Nadat vorige maand Handboogsport Nederland de resultaten van een prevalentieonderzoek presenteerde, volgt vandaag de zwembond KNZB. Het onderzoek is gehouden onder de leden, waarbij er wordt ingezoomd op grensoverschrijdend gedrag. Zonder directe negatieve aanleiding en in nauwe samenwerking met het Centrum Veilige Sport Nederland en NOC*NSF is dit onderzoek proactief uitgevoerd.
De resultaten van het onderzoek binnen de KNZB tonen een nagenoeg gelijke trend met die van het landelijk prevalentieonderzoek naar grensoverschrijdend gedrag uit 2019.
Zo heeft in totaal 25 procent van de leden minstens één vorm van grensoverschrijdend gedrag meegemaakt die indruk op hen maakte. Op de vraag welke ervaringen de meeste indruk maakten, wordt emotioneel grensoverschrijdend gedrag het meest genoemd: 22 procent. Daarbij valt te denken aan geplaagd worden en kritiek op sportieve prestaties. Bij 5 procent van de leden ging het om een ervaring met lichamelijk grensoverschrijdend gedrag. In 7 procent van de gevallen maakt een ervaring met seksueel grensoverschrijdend gedrag indruk.
Naast de KNZB en Handboogsport Nederland presenteert op korte termijn nog een derde sportbond eenzelfde prevalentieonderzoek.
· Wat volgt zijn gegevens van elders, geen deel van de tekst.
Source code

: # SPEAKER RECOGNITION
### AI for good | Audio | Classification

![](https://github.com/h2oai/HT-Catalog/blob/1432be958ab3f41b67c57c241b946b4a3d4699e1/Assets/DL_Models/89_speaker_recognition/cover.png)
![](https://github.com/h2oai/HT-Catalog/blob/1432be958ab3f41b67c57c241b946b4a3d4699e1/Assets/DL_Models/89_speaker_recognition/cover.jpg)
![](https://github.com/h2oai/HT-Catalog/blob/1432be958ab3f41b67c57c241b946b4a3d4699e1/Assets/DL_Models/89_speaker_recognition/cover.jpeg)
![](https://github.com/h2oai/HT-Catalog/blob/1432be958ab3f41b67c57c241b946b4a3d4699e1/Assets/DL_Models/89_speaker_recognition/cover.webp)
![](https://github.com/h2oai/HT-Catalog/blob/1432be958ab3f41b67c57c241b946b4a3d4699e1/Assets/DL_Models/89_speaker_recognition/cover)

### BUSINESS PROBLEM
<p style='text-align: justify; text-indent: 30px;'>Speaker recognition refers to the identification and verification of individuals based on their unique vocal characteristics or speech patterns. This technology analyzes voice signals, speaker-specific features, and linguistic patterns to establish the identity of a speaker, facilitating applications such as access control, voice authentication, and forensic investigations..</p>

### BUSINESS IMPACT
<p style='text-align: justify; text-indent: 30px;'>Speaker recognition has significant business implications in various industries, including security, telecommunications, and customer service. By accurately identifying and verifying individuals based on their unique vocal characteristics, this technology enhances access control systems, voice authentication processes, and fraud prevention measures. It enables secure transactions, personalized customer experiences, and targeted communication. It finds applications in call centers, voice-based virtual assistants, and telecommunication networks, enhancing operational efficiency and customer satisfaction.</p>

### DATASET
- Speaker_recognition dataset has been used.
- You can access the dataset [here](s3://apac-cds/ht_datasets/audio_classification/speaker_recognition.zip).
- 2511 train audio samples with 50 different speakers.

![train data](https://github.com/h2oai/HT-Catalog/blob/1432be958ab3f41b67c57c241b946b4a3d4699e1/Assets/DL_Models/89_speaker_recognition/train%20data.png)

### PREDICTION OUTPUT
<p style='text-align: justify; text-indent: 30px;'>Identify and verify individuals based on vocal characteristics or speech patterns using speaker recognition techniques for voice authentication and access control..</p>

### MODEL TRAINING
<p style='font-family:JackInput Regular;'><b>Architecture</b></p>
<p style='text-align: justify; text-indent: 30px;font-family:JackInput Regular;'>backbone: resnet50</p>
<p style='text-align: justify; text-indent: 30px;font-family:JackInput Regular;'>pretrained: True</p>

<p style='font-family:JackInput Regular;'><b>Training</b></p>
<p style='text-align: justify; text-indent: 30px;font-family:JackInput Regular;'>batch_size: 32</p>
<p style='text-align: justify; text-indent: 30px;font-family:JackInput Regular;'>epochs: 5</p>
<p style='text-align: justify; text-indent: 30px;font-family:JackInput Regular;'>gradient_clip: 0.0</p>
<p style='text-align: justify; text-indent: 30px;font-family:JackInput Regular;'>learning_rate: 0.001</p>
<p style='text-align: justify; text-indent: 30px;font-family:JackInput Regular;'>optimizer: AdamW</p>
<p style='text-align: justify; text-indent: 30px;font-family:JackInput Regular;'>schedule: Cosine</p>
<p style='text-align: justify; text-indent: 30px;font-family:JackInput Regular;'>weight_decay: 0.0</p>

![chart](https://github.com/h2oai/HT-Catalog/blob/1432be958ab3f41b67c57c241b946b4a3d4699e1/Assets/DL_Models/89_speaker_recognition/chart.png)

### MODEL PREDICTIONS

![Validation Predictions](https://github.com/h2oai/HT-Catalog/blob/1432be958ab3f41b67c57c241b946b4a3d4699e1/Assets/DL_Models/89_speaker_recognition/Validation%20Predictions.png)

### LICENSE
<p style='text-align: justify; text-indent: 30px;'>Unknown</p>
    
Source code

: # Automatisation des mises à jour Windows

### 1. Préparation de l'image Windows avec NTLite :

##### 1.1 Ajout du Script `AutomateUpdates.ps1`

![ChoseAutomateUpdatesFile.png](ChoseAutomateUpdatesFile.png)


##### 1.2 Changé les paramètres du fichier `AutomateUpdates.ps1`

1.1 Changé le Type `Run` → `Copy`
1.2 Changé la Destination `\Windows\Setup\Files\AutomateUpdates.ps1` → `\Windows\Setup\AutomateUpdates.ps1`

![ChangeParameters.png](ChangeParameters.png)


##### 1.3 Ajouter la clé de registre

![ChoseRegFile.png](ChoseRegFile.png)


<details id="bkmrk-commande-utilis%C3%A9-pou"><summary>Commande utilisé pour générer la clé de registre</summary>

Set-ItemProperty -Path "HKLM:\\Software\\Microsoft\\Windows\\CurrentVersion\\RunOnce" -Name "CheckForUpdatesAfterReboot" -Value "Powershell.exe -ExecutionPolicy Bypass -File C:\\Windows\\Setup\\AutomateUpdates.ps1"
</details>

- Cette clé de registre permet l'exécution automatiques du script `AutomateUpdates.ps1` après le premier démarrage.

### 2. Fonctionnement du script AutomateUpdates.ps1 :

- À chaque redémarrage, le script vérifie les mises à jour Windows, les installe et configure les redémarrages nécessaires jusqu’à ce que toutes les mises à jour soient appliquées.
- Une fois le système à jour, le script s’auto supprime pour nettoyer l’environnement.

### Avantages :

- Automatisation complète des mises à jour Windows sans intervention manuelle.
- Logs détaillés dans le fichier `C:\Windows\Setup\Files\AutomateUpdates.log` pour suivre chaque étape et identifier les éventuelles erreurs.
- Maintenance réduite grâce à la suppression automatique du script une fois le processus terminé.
Het Centrum Veilige Sport Nederland en NOC*NSF juichen deze proactieve houding, de wil om te weten wat er onder de eigen leden speelt en de omarming van de aanbevelingen, toe. Het is een belangrijke ontwikkeling dat bonden zelf preventief inzetten op een veilig(er) sportklimaat voor alle leden.
De drie onderzoeken zijn mogelijk gemaakt door een subsidie van het ministerie van Volksgezondheid, Welzijn en Sport en gehouden door I&O Research en Centerdata.